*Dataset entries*
━━━━

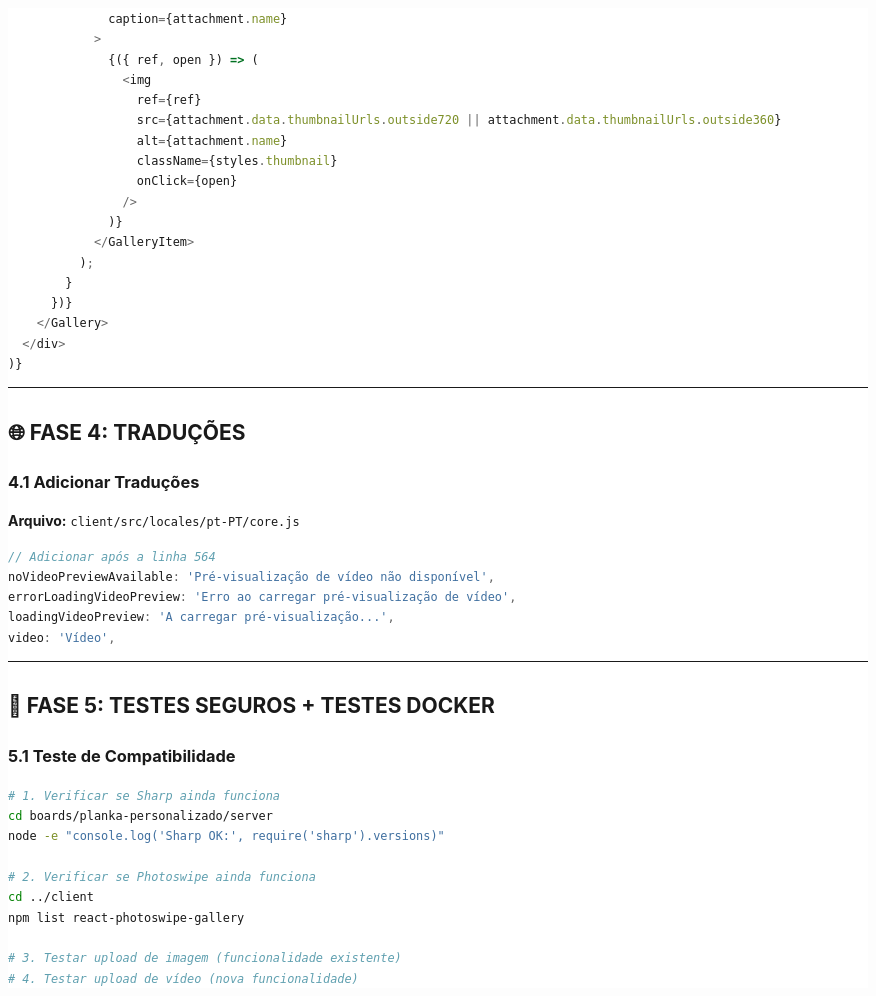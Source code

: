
 ```javascript
              caption={attachment.name}
            >
              {({ ref, open }) => (
                <img
                  ref={ref}
                  src={attachment.data.thumbnailUrls.outside720 || attachment.data.thumbnailUrls.outside360}
                  alt={attachment.name}
                  className={styles.thumbnail}
                  onClick={open}
                />
              )}
            </GalleryItem>
          );
        }
      })}
    </Gallery>
  </div>
)}
```

---

## 🌐 **FASE 4: TRADUÇÕES**

### **4.1 Adicionar Traduções**
**Arquivo:** `client/src/locales/pt-PT/core.js`

```javascript
// Adicionar após a linha 564
noVideoPreviewAvailable: 'Pré-visualização de vídeo não disponível',
errorLoadingVideoPreview: 'Erro ao carregar pré-visualização de vídeo',
loadingVideoPreview: 'A carregar pré-visualização...',
video: 'Vídeo',
```

---

## 🧪 **FASE 5: TESTES SEGUROS + TESTES DOCKER**

### **5.1 Teste de Compatibilidade**
```bash
# 1. Verificar se Sharp ainda funciona
cd boards/planka-personalizado/server
node -e "console.log('Sharp OK:', require('sharp').versions)"

# 2. Verificar se Photoswipe ainda funciona
cd ../client
npm list react-photoswipe-gallery

# 3. Testar upload de imagem (funcionalidade existente)
# 4. Testar upload de vídeo (nova funcionalidade)
```
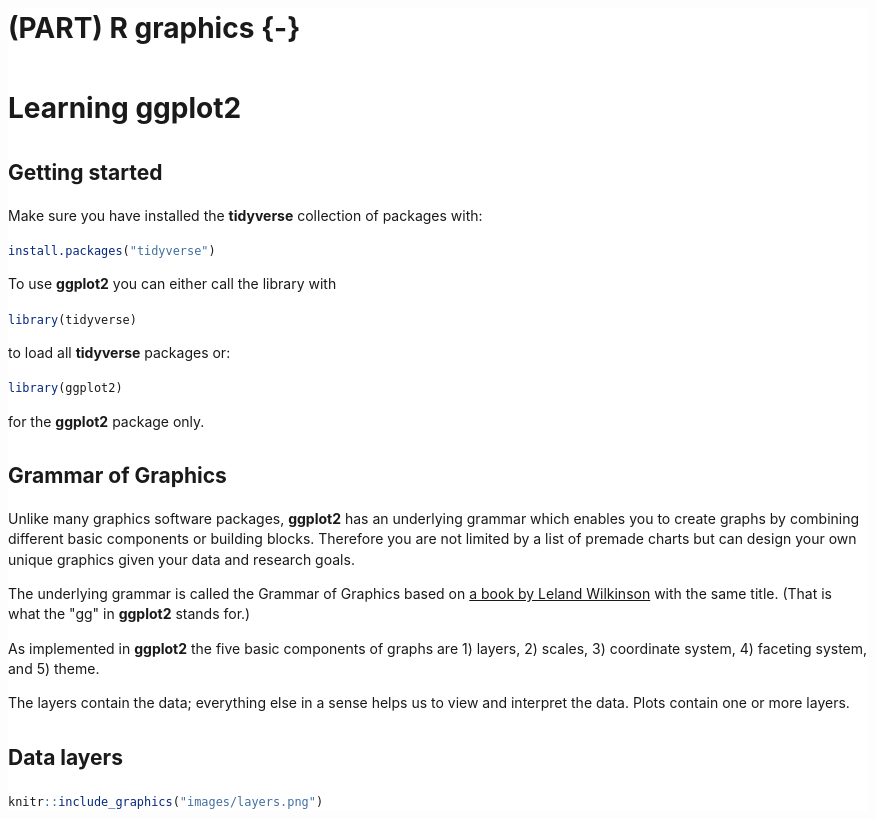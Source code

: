 # (PART) R graphics {-}

# Learning ggplot2

## **Getting started**

Make sure you have installed the **tidyverse** collection of packages with:


```r
install.packages("tidyverse")
```

To use **ggplot2** you can either call the library with


```r
library(tidyverse)
```

to load all **tidyverse** packages or:


```r
library(ggplot2)
```

for the **ggplot2** package only.

## Grammar of Graphics

Unlike many graphics software packages, **ggplot2** has an underlying grammar which enables you to create graphs by combining different basic components or building blocks. Therefore you are not limited by a list of premade charts but can design your own unique graphics given your data and research goals.

The underlying grammar is called the Grammar of Graphics based on [a book by Leland Wilkinson](https://www.amazon.com/Grammar-Graphics-Statistics-Computing/dp/0387245448) with the same title. (That is what the "gg" in **ggplot2** stands for.)

As implemented in **ggplot2** the five basic components of graphs are 1) layers, 2) scales, 3) coordinate system, 4) faceting system, and 5) theme.

The layers contain the data; everything else in a sense helps us to view and interpret the data. Plots contain one or more layers.

## Data layers


```r
knitr::include_graphics("images/layers.png")
```
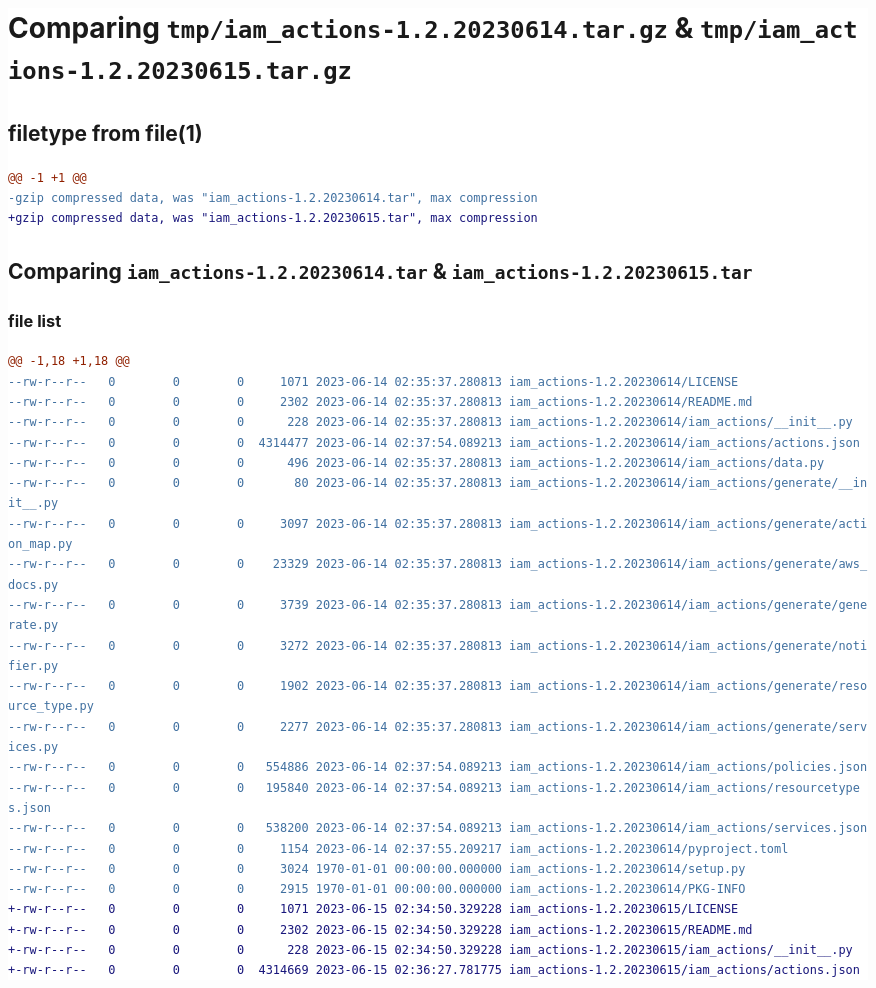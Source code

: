 # Comparing `tmp/iam_actions-1.2.20230614.tar.gz` & `tmp/iam_actions-1.2.20230615.tar.gz`

## filetype from file(1)

```diff
@@ -1 +1 @@
-gzip compressed data, was "iam_actions-1.2.20230614.tar", max compression
+gzip compressed data, was "iam_actions-1.2.20230615.tar", max compression
```

## Comparing `iam_actions-1.2.20230614.tar` & `iam_actions-1.2.20230615.tar`

### file list

```diff
@@ -1,18 +1,18 @@
--rw-r--r--   0        0        0     1071 2023-06-14 02:35:37.280813 iam_actions-1.2.20230614/LICENSE
--rw-r--r--   0        0        0     2302 2023-06-14 02:35:37.280813 iam_actions-1.2.20230614/README.md
--rw-r--r--   0        0        0      228 2023-06-14 02:35:37.280813 iam_actions-1.2.20230614/iam_actions/__init__.py
--rw-r--r--   0        0        0  4314477 2023-06-14 02:37:54.089213 iam_actions-1.2.20230614/iam_actions/actions.json
--rw-r--r--   0        0        0      496 2023-06-14 02:35:37.280813 iam_actions-1.2.20230614/iam_actions/data.py
--rw-r--r--   0        0        0       80 2023-06-14 02:35:37.280813 iam_actions-1.2.20230614/iam_actions/generate/__init__.py
--rw-r--r--   0        0        0     3097 2023-06-14 02:35:37.280813 iam_actions-1.2.20230614/iam_actions/generate/action_map.py
--rw-r--r--   0        0        0    23329 2023-06-14 02:35:37.280813 iam_actions-1.2.20230614/iam_actions/generate/aws_docs.py
--rw-r--r--   0        0        0     3739 2023-06-14 02:35:37.280813 iam_actions-1.2.20230614/iam_actions/generate/generate.py
--rw-r--r--   0        0        0     3272 2023-06-14 02:35:37.280813 iam_actions-1.2.20230614/iam_actions/generate/notifier.py
--rw-r--r--   0        0        0     1902 2023-06-14 02:35:37.280813 iam_actions-1.2.20230614/iam_actions/generate/resource_type.py
--rw-r--r--   0        0        0     2277 2023-06-14 02:35:37.280813 iam_actions-1.2.20230614/iam_actions/generate/services.py
--rw-r--r--   0        0        0   554886 2023-06-14 02:37:54.089213 iam_actions-1.2.20230614/iam_actions/policies.json
--rw-r--r--   0        0        0   195840 2023-06-14 02:37:54.089213 iam_actions-1.2.20230614/iam_actions/resourcetypes.json
--rw-r--r--   0        0        0   538200 2023-06-14 02:37:54.089213 iam_actions-1.2.20230614/iam_actions/services.json
--rw-r--r--   0        0        0     1154 2023-06-14 02:37:55.209217 iam_actions-1.2.20230614/pyproject.toml
--rw-r--r--   0        0        0     3024 1970-01-01 00:00:00.000000 iam_actions-1.2.20230614/setup.py
--rw-r--r--   0        0        0     2915 1970-01-01 00:00:00.000000 iam_actions-1.2.20230614/PKG-INFO
+-rw-r--r--   0        0        0     1071 2023-06-15 02:34:50.329228 iam_actions-1.2.20230615/LICENSE
+-rw-r--r--   0        0        0     2302 2023-06-15 02:34:50.329228 iam_actions-1.2.20230615/README.md
+-rw-r--r--   0        0        0      228 2023-06-15 02:34:50.329228 iam_actions-1.2.20230615/iam_actions/__init__.py
+-rw-r--r--   0        0        0  4314669 2023-06-15 02:36:27.781775 iam_actions-1.2.20230615/iam_actions/actions.json
```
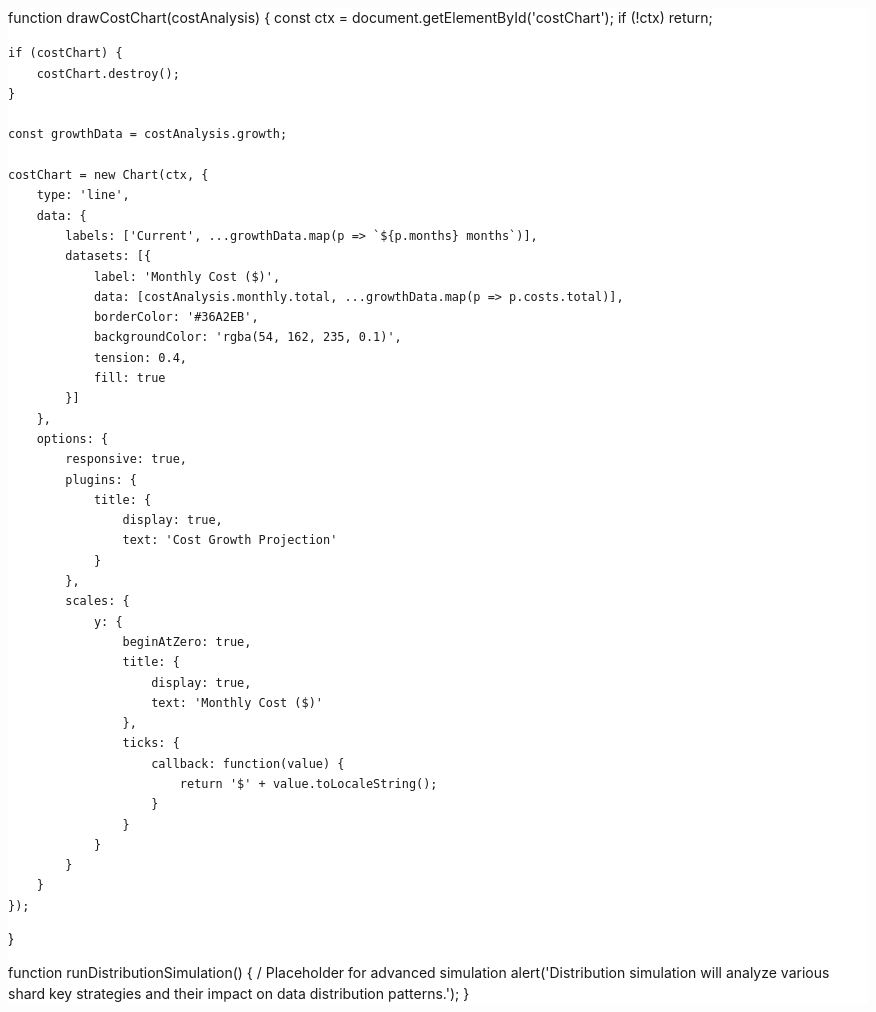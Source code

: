 function drawCostChart(costAnalysis) {
    const ctx = document.getElementById('costChart');
    if (!ctx) return;
    
    if (costChart) {
        costChart.destroy();
    }
    
    const growthData = costAnalysis.growth;
    
    costChart = new Chart(ctx, {
        type: 'line',
        data: {
            labels: ['Current', ...growthData.map(p => `${p.months} months`)],
            datasets: [{
                label: 'Monthly Cost ($)',
                data: [costAnalysis.monthly.total, ...growthData.map(p => p.costs.total)],
                borderColor: '#36A2EB',
                backgroundColor: 'rgba(54, 162, 235, 0.1)',
                tension: 0.4,
                fill: true
            }]
        },
        options: {
            responsive: true,
            plugins: {
                title: {
                    display: true,
                    text: 'Cost Growth Projection'
                }
            },
            scales: {
                y: {
                    beginAtZero: true,
                    title: {
                        display: true,
                        text: 'Monthly Cost ($)'
                    },
                    ticks: {
                        callback: function(value) {
                            return '$' + value.toLocaleString();
                        }
                    }
                }
            }
        }
    });
}

function runDistributionSimulation() {
    / Placeholder for advanced simulation
    alert('Distribution simulation will analyze various shard key strategies and their impact on data distribution patterns.');
}
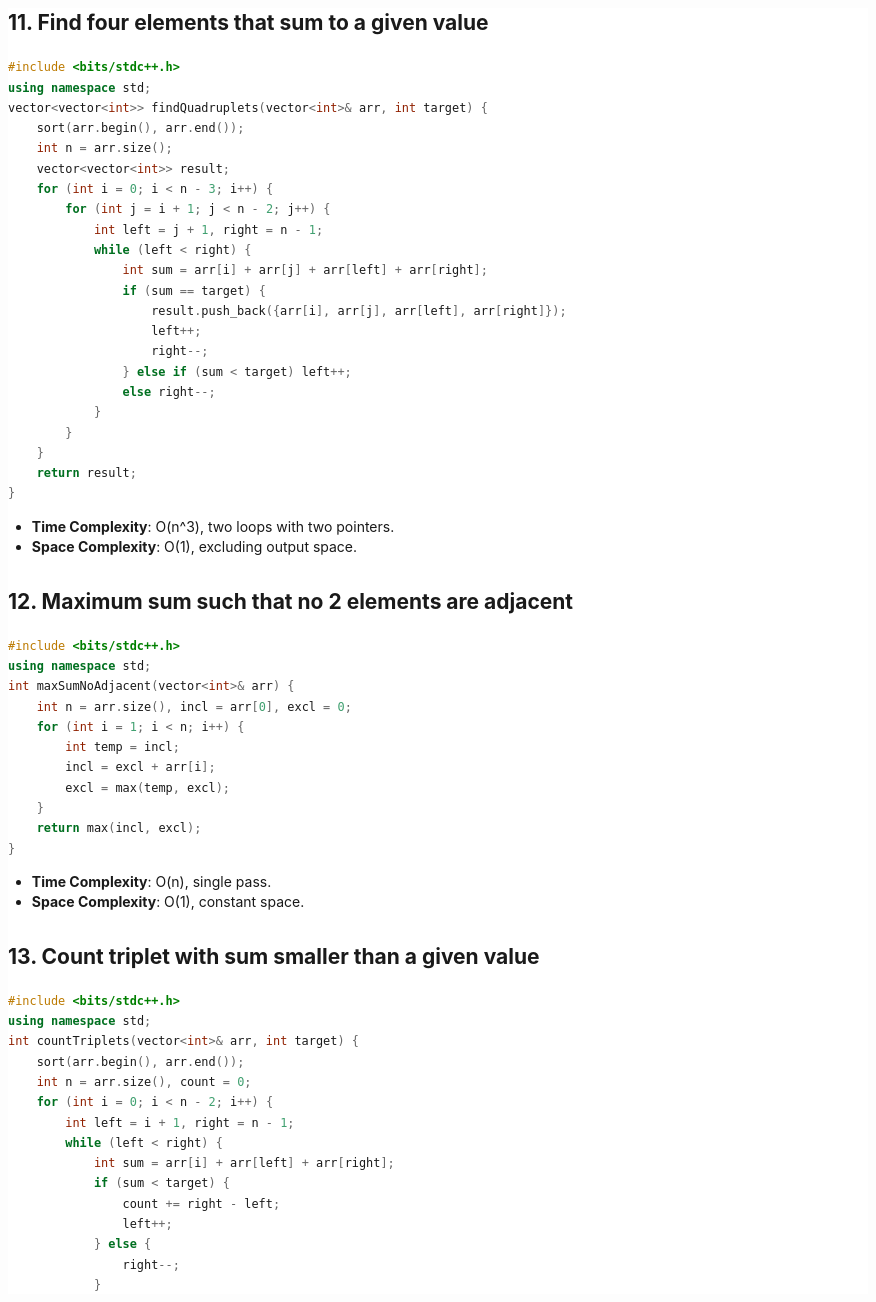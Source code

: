 ## 11. Find four elements that sum to a given value
```cpp
#include <bits/stdc++.h>
using namespace std;
vector<vector<int>> findQuadruplets(vector<int>& arr, int target) {
    sort(arr.begin(), arr.end());
    int n = arr.size();
    vector<vector<int>> result;
    for (int i = 0; i < n - 3; i++) {
        for (int j = i + 1; j < n - 2; j++) {
            int left = j + 1, right = n - 1;
            while (left < right) {
                int sum = arr[i] + arr[j] + arr[left] + arr[right];
                if (sum == target) {
                    result.push_back({arr[i], arr[j], arr[left], arr[right]});
                    left++;
                    right--;
                } else if (sum < target) left++;
                else right--;
            }
        }
    }
    return result;
}
```
- **Time Complexity**: O(n^3), two loops with two pointers.
- **Space Complexity**: O(1), excluding output space.

## 12. Maximum sum such that no 2 elements are adjacent
```cpp
#include <bits/stdc++.h>
using namespace std;
int maxSumNoAdjacent(vector<int>& arr) {
    int n = arr.size(), incl = arr[0], excl = 0;
    for (int i = 1; i < n; i++) {
        int temp = incl;
        incl = excl + arr[i];
        excl = max(temp, excl);
    }
    return max(incl, excl);
}
```
- **Time Complexity**: O(n), single pass.
- **Space Complexity**: O(1), constant space.

## 13. Count triplet with sum smaller than a given value
```cpp
#include <bits/stdc++.h>
using namespace std;
int countTriplets(vector<int>& arr, int target) {
    sort(arr.begin(), arr.end());
    int n = arr.size(), count = 0;
    for (int i = 0; i < n - 2; i++) {
        int left = i + 1, right = n - 1;
        while (left < right) {
            int sum = arr[i] + arr[left] + arr[right];
            if (sum < target) {
                count += right - left;
                left++;
            } else {
                right--;
            }
```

━━━━

*Task objective*
Every line of the data above that includes "components" should be listed.

*Written reply*
Unlike many graphics software packages, **ggplot2** has an underlying grammar which enables you to create graphs by combining different basic components or building blocks. Therefore you are not limited by a list of premade charts but can design your own unique graphics given your data and research goals.
As implemented in **ggplot2** the five basic components of graphs are 1) layers, 2) scales, 3) coordinate system, 4) faceting system, and 5) theme.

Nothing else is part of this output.